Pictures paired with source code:
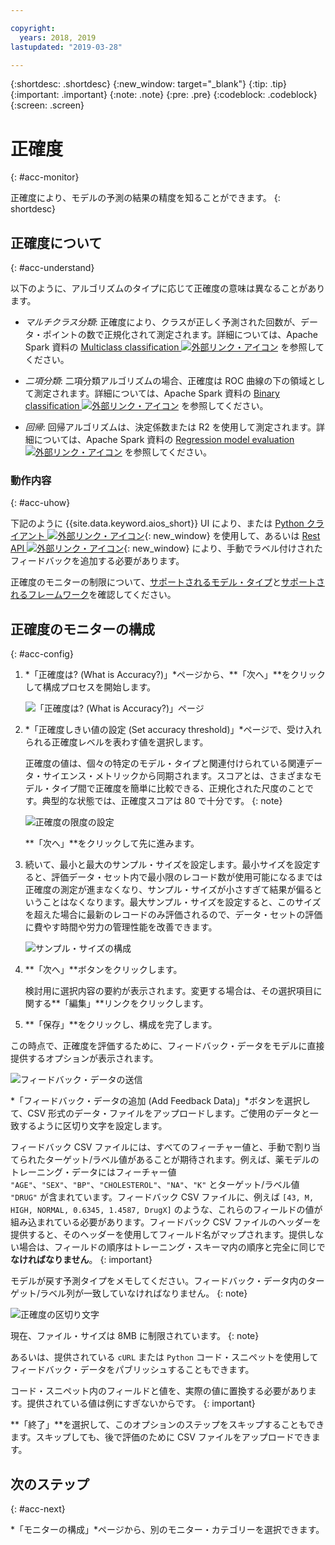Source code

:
 ```yaml
---

copyright:
  years: 2018, 2019
lastupdated: "2019-03-28"

---
```


{:shortdesc: .shortdesc}
{:new_window: target="_blank"}
{:tip: .tip}
{:important: .important}
{:note: .note}
{:pre: .pre}
{:codeblock: .codeblock}
{:screen: .screen}

# 正確度
{: #acc-monitor}

正確度により、モデルの予測の結果の精度を知ることができます。
{: shortdesc}

## 正確度について
{: #acc-understand}

以下のように、アルゴリズムのタイプに応じて正確度の意味は異なることがあります。

- *マルチクラス分類*: 正確度により、クラスが正しく予測された回数が、データ・ポイントの数で正規化されて測定されます。詳細については、Apache Spark 資料の [Multiclass classification ![外部リンク・アイコン](../../icons/launch-glyph.svg "外部リンク・アイコン")](https://spark.apache.org/docs/2.1.0/mllib-evaluation-metrics.html#multiclass-classification) を参照してください。

- *二項分類*: 二項分類アルゴリズムの場合、正確度は ROC 曲線の下の領域として測定されます。詳細については、Apache Spark 資料の [Binary classification ![外部リンク・アイコン](../../icons/launch-glyph.svg "外部リンク・アイコン")](https://spark.apache.org/docs/2.1.0/mllib-evaluation-metrics.html#binary-classification) を参照してください。

- *回帰*: 回帰アルゴリズムは、決定係数または R2 を使用して測定されます。詳細については、Apache Spark 資料の [Regression model evaluation ![外部リンク・アイコン](../../icons/launch-glyph.svg "外部リンク・アイコン")](https://spark.apache.org/docs/2.1.0/mllib-evaluation-metrics.html#regression-model-evaluation) を参照してください。

### 動作内容
{: #acc-uhow}


下記のように {{site.data.keyword.aios_short}} UI により、または [Python クライアント ![外部リンク・アイコン](../../icons/launch-glyph.svg "外部リンク・アイコン")](http://ai-openscale-python-client.mybluemix.net/#feedbacklogging){: new_window} を使用して、あるいは [Rest API ![外部リンク・アイコン](../../icons/launch-glyph.svg "外部リンク・アイコン")](https://cloud.ibm.com/apidocs/ai-openscale#post-feedback-payload){: new_window} により、手動でラベル付けされたフィードバックを追加する必要があります。

正確度のモニターの制限について、[サポートされるモデル・タイプ](/docs/services/ai-openscale?topic=ai-openscale-in-ov#in-mod)と[サポートされるフレームワーク](/docs/services/ai-openscale?topic=ai-openscale-in-ov#in-fram)を確認してください。

## 正確度のモニターの構成
{: #acc-config}

1.  *「正確度は? (What is Accuracy?)」*ページから、**「次へ」**をクリックして構成プロセスを開始します。

    ![「正確度は? (What is Accuracy?)」ページ](images/accuracy-what-is.png)

1.  *「正確度しきい値の設定 (Set accuracy threshold)」*ページで、受け入れられる正確度レベルを表わす値を選択します。

    正確度の値は、個々の特定のモデル・タイプと関連付けられている関連データ・サイエンス・メトリックから同期されます。スコアとは、さまざまなモデル・タイプ間で正確度を簡単に比較できる、正規化された尺度のことです。典型的な状態では、正確度スコアは 80 で十分です。
    {: note}

    ![正確度の限度の設定](images/accuracy-set-limit.png)

    **「次へ」**をクリックして先に進みます。

1.  続いて、最小と最大のサンプル・サイズを設定します。最小サイズを設定すると、評価データ・セット内で最小限のレコード数が使用可能になるまでは正確度の測定が進まなくなり、サンプル・サイズが小さすぎて結果が偏るということはなくなります。最大サンプル・サイズを設定すると、このサイズを超えた場合に最新のレコードのみ評価されるので、データ・セットの評価に費やす時間や労力の管理性能を改善できます。

     ![サンプル・サイズの構成](images/accuracy-config-sample.png)

1.  **「次へ」**ボタンをクリックします。

    検討用に選択内容の要約が表示されます。変更する場合は、その選択項目に関する**「編集」**リンクをクリックします。

1.  **「保存」**をクリックし、構成を完了します。

この時点で、正確度を評価するために、フィードバック・データをモデルに直接提供するオプションが表示されます。

  ![フィードバック・データの送信](images/accuracy-send-feedback.png)

*「フィードバック・データの追加 (Add Feedback Data)」*ボタンを選択して、CSV 形式のデータ・ファイルをアップロードします。ご使用のデータと一致するように区切り文字を設定します。

フィードバック CSV ファイルには、すべてのフィーチャー値と、手動で割り当てられたターゲット/ラベル値があることが期待されます。例えば、薬モデルのトレーニング・データにはフィーチャー値 `"AGE"`、`"SEX"`、`"BP"`、`"CHOLESTEROL"`、`"NA"`、`"K"` とターゲット/ラベル値 `"DRUG"` が含まれています。フィードバック CSV ファイルに、例えば `[43, M, HIGH, NORMAL, 0.6345, 1.4587, DrugX]` のような、これらのフィールドの値が組み込まれている必要があります。フィードバック CSV ファイルのヘッダーを提供すると、そのヘッダーを使用してフィールド名がマップされます。提供しない場合は、フィールドの順序はトレーニング・スキーマ内の順序と完全に同じで**なければなりません**。
{: important}

モデルが戻す予測タイプをメモしてください。フィードバック・データ内のターゲット/ラベル列が一致していなければなりません。
{: note}

  ![正確度の区切り文字](images/accuracy-delimit.png)

現在、ファイル・サイズは 8MB に制限されています。
{: note}

あるいは、提供されている `cURL` または `Python` コード・スニペットを使用してフィードバック・データをパブリッシュすることもできます。

コード・スニペット内のフィールドと値を、実際の値に置換する必要があります。提供されている値は例にすぎないからです。
{: important}

**「終了」**を選択して、このオプションのステップをスキップすることもできます。スキップしても、後で評価のために CSV ファイルをアップロードできます。

## 次のステップ
{: #acc-next}

*「モニターの構成」*ページから、別のモニター・カテゴリーを選択できます。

How to complete this task:
Write every record out again exactly as written. Pictures don't belong in the copy.

Reply:
Source code

:
 ```yaml
---

copyright:
  years: 2018, 2019
lastupdated: "2019-03-28"

---
```


{:shortdesc: .shortdesc}
{:new_window: target="_blank"}
{:tip: .tip}
{:important: .important}
{:note: .note}
{:pre: .pre}
{:codeblock: .codeblock}
{:screen: .screen}

# 正確度
{: #acc-monitor}

正確度により、モデルの予測の結果の精度を知ることができます。
{: shortdesc}

## 正確度について
{: #acc-understand}

以下のように、アルゴリズムのタイプに応じて正確度の意味は異なることがあります。

- *マルチクラス分類*: 正確度により、クラスが正しく予測された回数が、データ・ポイントの数で正規化されて測定されます。詳細については、Apache Spark 資料の [Multiclass classification ![外部リンク・アイコン](../../icons/launch-glyph.svg "外部リンク・アイコン")](https://spark.apache.org/docs/2.1.0/mllib-evaluation-metrics.html#multiclass-classification) を参照してください。

- *二項分類*: 二項分類アルゴリズムの場合、正確度は ROC 曲線の下の領域として測定されます。詳細については、Apache Spark 資料の [Binary classification ![外部リンク・アイコン](../../icons/launch-glyph.svg "外部リンク・アイコン")](https://spark.apache.org/docs/2.1.0/mllib-evaluation-metrics.html#binary-classification) を参照してください。

- *回帰*: 回帰アルゴリズムは、決定係数または R2 を使用して測定されます。詳細については、Apache Spark 資料の [Regression model evaluation ![外部リンク・アイコン](../../icons/launch-glyph.svg "外部リンク・アイコン")](https://spark.apache.org/docs/2.1.0/mllib-evaluation-metrics.html#regression-model-evaluation) を参照してください。

### 動作内容
{: #acc-uhow}


下記のように {{site.data.keyword.aios_short}} UI により、または [Python クライアント ![外部リンク・アイコン](../../icons/launch-glyph.svg "外部リンク・アイコン")](http://ai-openscale-python-client.mybluemix.net/#feedbacklogging){: new_window} を使用して、あるいは [Rest API ![外部リンク・アイコン](../../icons/launch-glyph.svg "外部リンク・アイコン")](https://cloud.ibm.com/apidocs/ai-openscale#post-feedback-payload){: new_window} により、手動でラベル付けされたフィードバックを追加する必要があります。

正確度のモニターの制限について、[サポートされるモデル・タイプ](/docs/services/ai-openscale?topic=ai-openscale-in-ov#in-mod)と[サポートされるフレームワーク](/docs/services/ai-openscale?topic=ai-openscale-in-ov#in-fram)を確認してください。

## 正確度のモニターの構成
{: #acc-config}

1.  *「正確度は? (What is Accuracy?)」*ページから、**「次へ」**をクリックして構成プロセスを開始します。

    ![「正確度は? (What is Accuracy?)」ページ](images/accuracy-what-is.png)

1.  *「正確度しきい値の設定 (Set accuracy threshold)」*ページで、受け入れられる正確度レベルを表わす値を選択します。

    正確度の値は、個々の特定のモデル・タイプと関連付けられている関連データ・サイエンス・メトリックから同期されます。スコアとは、さまざまなモデル・タイプ間で正確度を簡単に比較できる、正規化された尺度のことです。典型的な状態では、正確度スコアは 80 で十分です。
    {: note}

    ![正確度の限度の設定](images/accuracy-set-limit.png)

    **「次へ」**をクリックして先に進みます。

1.  続いて、最小と最大のサンプル・サイズを設定します。最小サイズを設定すると、評価データ・セット内で最小限のレコード数が使用可能になるまでは正確度の測定が進まなくなり、サンプル・サイズが小さすぎて結果が偏るということはなくなります。最大サンプル・サイズを設定すると、このサイズを超えた場合に最新のレコードのみ評価されるので、データ・セットの評価に費やす時間や労力の管理性能を改善できます。

     ![サンプル・サイズの構成](images/accuracy-config-sample.png)

1.  **「次へ」**ボタンをクリックします。

    検討用に選択内容の要約が表示されます。変更する場合は、その選択項目に関する**「編集」**リンクをクリックします。

1.  **「保存」**をクリックし、構成を完了します。

この時点で、正確度を評価するために、フィードバック・データをモデルに直接提供するオプションが表示されます。

  ![フィードバック・データの送信](images/accuracy-send-feedback.png)

*「フィードバック・データの追加 (Add Feedback Data)」*ボタンを選択して、CSV 形式のデータ・ファイルをアップロードします。ご使用のデータと一致するように区切り文字を設定します。

フィードバック CSV ファイルには、すべてのフィーチャー値と、手動で割り当てられたターゲット/ラベル値があることが期待されます。例えば、薬モデルのトレーニング・データにはフィーチャー値 `"AGE"`、`"SEX"`、`"BP"`、`"CHOLESTEROL"`、`"NA"`、`"K"` とターゲット/ラベル値 `"DRUG"` が含まれています。フィードバック CSV ファイルに、例えば `[43, M, HIGH, NORMAL, 0.6345, 1.4587, DrugX]` のような、これらのフィールドの値が組み込まれている必要があります。フィードバック CSV ファイルのヘッダーを提供すると、そのヘッダーを使用してフィールド名がマップされます。提供しない場合は、フィールドの順序はトレーニング・スキーマ内の順序と完全に同じで**なければなりません**。
{: important}

モデルが戻す予測タイプをメモしてください。フィードバック・データ内のターゲット/ラベル列が一致していなければなりません。
{: note}

  ![正確度の区切り文字](images/accuracy-delimit.png)

現在、ファイル・サイズは 8MB に制限されています。
{: note}

あるいは、提供されている `cURL` または `Python` コード・スニペットを使用してフィードバック・データをパブリッシュすることもできます。

コード・スニペット内のフィールドと値を、実際の値に置換する必要があります。提供されている値は例にすぎないからです。
{: important}

**「終了」**を選択して、このオプションのステップをスキップすることもできます。スキップしても、後で評価のために CSV ファイルをアップロードできます。

## 次のステップ
{: #acc-next}

*「モニターの構成」*ページから、別のモニター・カテゴリーを選択できます。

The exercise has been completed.